Task objective: The entries below are to be copied exactly, with every picture left out.

Segment Start: Source material

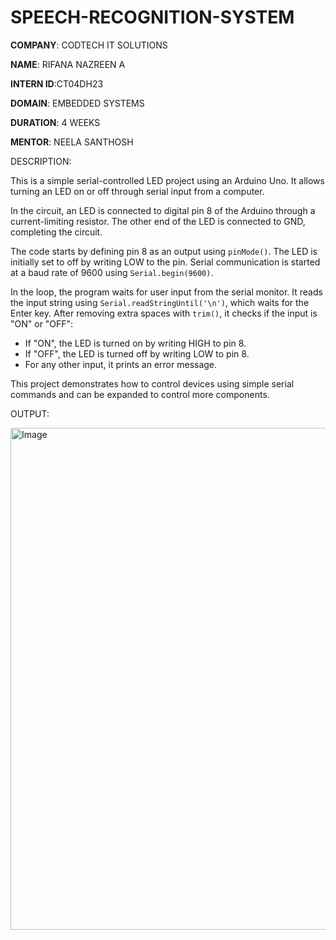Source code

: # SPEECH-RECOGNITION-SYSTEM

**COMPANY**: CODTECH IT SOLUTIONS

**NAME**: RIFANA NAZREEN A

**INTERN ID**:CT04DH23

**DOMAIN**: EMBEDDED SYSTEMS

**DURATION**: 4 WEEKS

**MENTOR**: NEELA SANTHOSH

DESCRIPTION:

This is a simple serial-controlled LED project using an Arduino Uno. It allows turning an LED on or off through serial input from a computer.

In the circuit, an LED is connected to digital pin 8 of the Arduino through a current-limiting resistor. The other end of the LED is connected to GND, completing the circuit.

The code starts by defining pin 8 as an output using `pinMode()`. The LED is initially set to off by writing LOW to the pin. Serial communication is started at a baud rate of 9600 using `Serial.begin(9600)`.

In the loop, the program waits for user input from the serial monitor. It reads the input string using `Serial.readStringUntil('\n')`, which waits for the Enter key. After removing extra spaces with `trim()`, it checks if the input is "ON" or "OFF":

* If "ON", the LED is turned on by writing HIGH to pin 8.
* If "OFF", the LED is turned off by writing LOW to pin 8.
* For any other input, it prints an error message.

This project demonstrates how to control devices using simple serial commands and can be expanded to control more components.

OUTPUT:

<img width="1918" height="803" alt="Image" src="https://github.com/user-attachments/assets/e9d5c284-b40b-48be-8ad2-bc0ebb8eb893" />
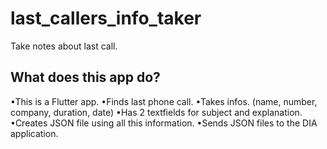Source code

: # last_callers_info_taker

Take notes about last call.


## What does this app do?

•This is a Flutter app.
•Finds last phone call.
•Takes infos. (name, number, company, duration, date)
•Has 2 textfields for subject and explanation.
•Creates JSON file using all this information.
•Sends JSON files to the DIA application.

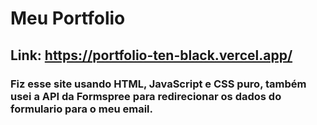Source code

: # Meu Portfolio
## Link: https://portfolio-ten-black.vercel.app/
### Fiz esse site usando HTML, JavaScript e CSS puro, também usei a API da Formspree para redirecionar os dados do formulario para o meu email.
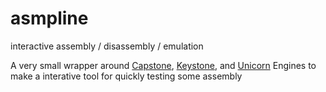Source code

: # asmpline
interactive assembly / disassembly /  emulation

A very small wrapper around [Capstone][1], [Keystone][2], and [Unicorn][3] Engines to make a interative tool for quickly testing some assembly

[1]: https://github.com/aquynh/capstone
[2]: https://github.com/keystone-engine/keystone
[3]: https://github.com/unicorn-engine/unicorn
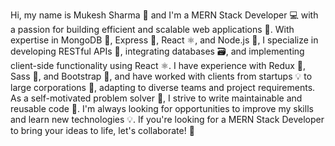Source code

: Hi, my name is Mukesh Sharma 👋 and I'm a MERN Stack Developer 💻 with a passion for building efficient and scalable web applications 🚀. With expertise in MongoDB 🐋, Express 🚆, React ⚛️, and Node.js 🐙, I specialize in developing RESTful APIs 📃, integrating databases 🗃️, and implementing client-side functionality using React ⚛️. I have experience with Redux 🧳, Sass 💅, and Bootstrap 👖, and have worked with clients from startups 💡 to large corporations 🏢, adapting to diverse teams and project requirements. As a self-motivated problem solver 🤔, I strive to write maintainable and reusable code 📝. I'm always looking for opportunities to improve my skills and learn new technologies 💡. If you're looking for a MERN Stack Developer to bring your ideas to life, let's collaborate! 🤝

Segment End: Source material

Result for this task:
Source code

: # SPEECH-RECOGNITION-SYSTEM

**COMPANY**: CODTECH IT SOLUTIONS

**NAME**: RIFANA NAZREEN A

**INTERN ID**:CT04DH23

**DOMAIN**: EMBEDDED SYSTEMS

**DURATION**: 4 WEEKS

**MENTOR**: NEELA SANTHOSH

DESCRIPTION:

This is a simple serial-controlled LED project using an Arduino Uno. It allows turning an LED on or off through serial input from a computer.

In the circuit, an LED is connected to digital pin 8 of the Arduino through a current-limiting resistor. The other end of the LED is connected to GND, completing the circuit.

The code starts by defining pin 8 as an output using `pinMode()`. The LED is initially set to off by writing LOW to the pin. Serial communication is started at a baud rate of 9600 using `Serial.begin(9600)`.

In the loop, the program waits for user input from the serial monitor. It reads the input string using `Serial.readStringUntil('\n')`, which waits for the Enter key. After removing extra spaces with `trim()`, it checks if the input is "ON" or "OFF":

* If "ON", the LED is turned on by writing HIGH to pin 8.
* If "OFF", the LED is turned off by writing LOW to pin 8.
* For any other input, it prints an error message.

This project demonstrates how to control devices using simple serial commands and can be expanded to control more components.

OUTPUT:

<img width="1918" height="803" alt="Image" src="https://github.com/user-attachments/assets/e9d5c284-b40b-48be-8ad2-bc0ebb8eb893" />
Source code

: # last_callers_info_taker

Take notes about last call.


## What does this app do?

•This is a Flutter app.
•Finds last phone call.
•Takes infos. (name, number, company, duration, date)
•Has 2 textfields for subject and explanation.
•Creates JSON file using all this information.
•Sends JSON files to the DIA application.

Source code

: # Meu Portfolio
## Link: https://portfolio-ten-black.vercel.app/
### Fiz esse site usando HTML, JavaScript e CSS puro, também usei a API da Formspree para redirecionar os dados do formulario para o meu email.
Source code

: # asmpline
interactive assembly / disassembly /  emulation

A very small wrapper around [Capstone][1], [Keystone][2], and [Unicorn][3] Engines to make a interative tool for quickly testing some assembly

[1]: https://github.com/aquynh/capstone
[2]: https://github.com/keystone-engine/keystone
[3]: https://github.com/unicorn-engine/unicorn
Source code

: Hi, my name is Mukesh Sharma 👋 and I'm a MERN Stack Developer 💻 with a passion for building efficient and scalable web applications 🚀. With expertise in MongoDB 🐋, Express 🚆, React ⚛️, and Node.js 🐙, I specialize in developing RESTful APIs 📃, integrating databases 🗃️, and implementing client-side functionality using React ⚛️. I have experience with Redux 🧳, Sass 💅, and Bootstrap 👖, and have worked with clients from startups 💡 to large corporations 🏢, adapting to diverse teams and project requirements. As a self-motivated problem solver 🤔, I strive to write maintainable and reusable code 📝. I'm always looking for opportunities to improve my skills and learn new technologies 💡. If you're looking for a MERN Stack Developer to bring your ideas to life, let's collaborate! 🤝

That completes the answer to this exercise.